SOURCE MATERIAL: Begin

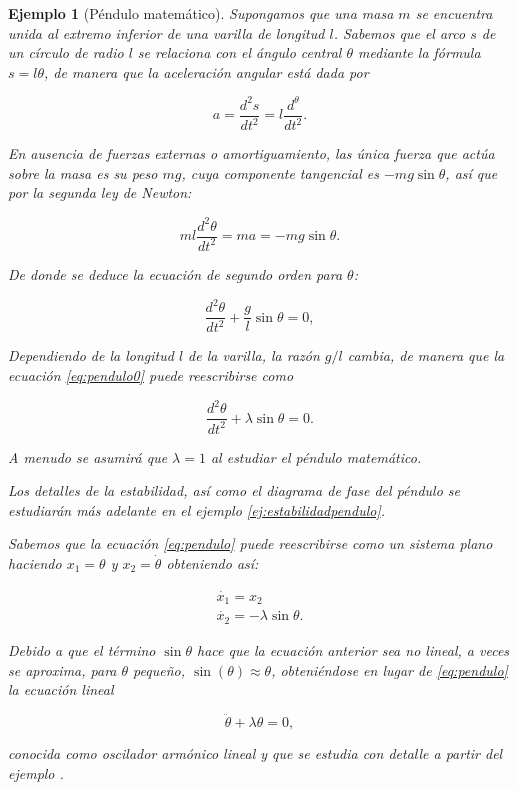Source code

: \documentclass[11pt]{book}
\theoremstyle{definition}
\numberwithin{definition}{section}
\theoremstyle{theorem}
\numberwithin{theorem}{section}
\numberwithin{lemma}{section}
\numberwithin{corollary}{section}
\theoremstyle{plain}
\newtheorem{example}{Ejemplo}
\numberwithin{example}{section}
\begin{document}
\begin{example}[Péndulo matemático] \label{ej:pendulo}
Supongamos que una masa $m$ se encuentra unida al extremo inferior de una varilla de longitud $l$. Sabemos que el arco $s$ de un círculo de radio $l$ se relaciona con el ángulo central $\theta$ mediante la fórmula $s = l\theta$, de manera que la aceleración angular está dada por

$$ a = \dfrac{d^2s}{dt^2} = l \dfrac{d^\theta}{dt^2}.$$

En ausencia de fuerzas externas o amortiguamiento, las única fuerza que actúa sobre la masa es su peso $mg$, cuya componente tangencial es $-mg\sin\theta$, así que por la segunda ley de Newton:

$$ ml \dfrac{d^2\theta}{dt^2} = ma = -mg\sin\theta.$$


De donde se deduce la ecuación de segundo orden para $\theta$:

\begin{equation} \label{eq:pendulo0}
	\dfrac{d^2\theta}{dt^2} + \frac{g}{l}\sin\theta = 0,
\end{equation}

Dependiendo de la longitud $l$ de la varilla, la razón $g/l$ cambia, de manera que la ecuación \ref{eq:pendulo0} puede reescribirse como

\begin{equation} \label{eq:pendulo}
	\dfrac{d^2\theta}{dt^2} + \lambda\sin\theta = 0.
\end{equation}

A menudo se asumirá que $\lambda = 1$ al estudiar el péndulo matemático.

Los detalles de la estabilidad, así como el diagrama de fase del péndulo se estudiarán más adelante en el ejemplo \ref{ej:estabilidadpendulo}.

Sabemos que la ecuación \ref{eq:pendulo} puede reescribirse como un sistema plano haciendo $x_1 = \theta$ y $x_2 = \dot{\theta}$ obteniendo así:

\begin{equation}
	\begin{array}{l}
		\dot{x_1} = x_2 \\
		\dot{x_2} = -\lambda \sin\theta.
	\end{array}
\end{equation}

Debido a que el término $\sin\theta$ hace que la ecuación anterior sea no lineal, a veces se aproxima, para $\theta$ pequeño, $\sin(\theta) \approx \theta$, obteniéndose en lugar de \ref{eq:pendulo} la ecuación lineal

$$ \ddot{\theta} + \lambda\theta = 0,$$

conocida como oscilador armónico lineal y que se estudia con detalle a partir del ejemplo \label{ej:osciladorarmonico}.
\end{example}
\end{document}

SOURCE MATERIAL: End

- _GOAL OF THE EXERCISE_: Go through the entries and copy each line holding the string "lambda".

- _RESULT FOR THIS TASK_:
	\dfrac{d^2\theta}{dt^2} + \lambda\sin\theta = 0.
A menudo se asumirá que $\lambda = 1$ al estudiar el péndulo matemático.
		\dot{x_2} = -\lambda \sin\theta.
$$ \ddot{\theta} + \lambda\theta = 0,$$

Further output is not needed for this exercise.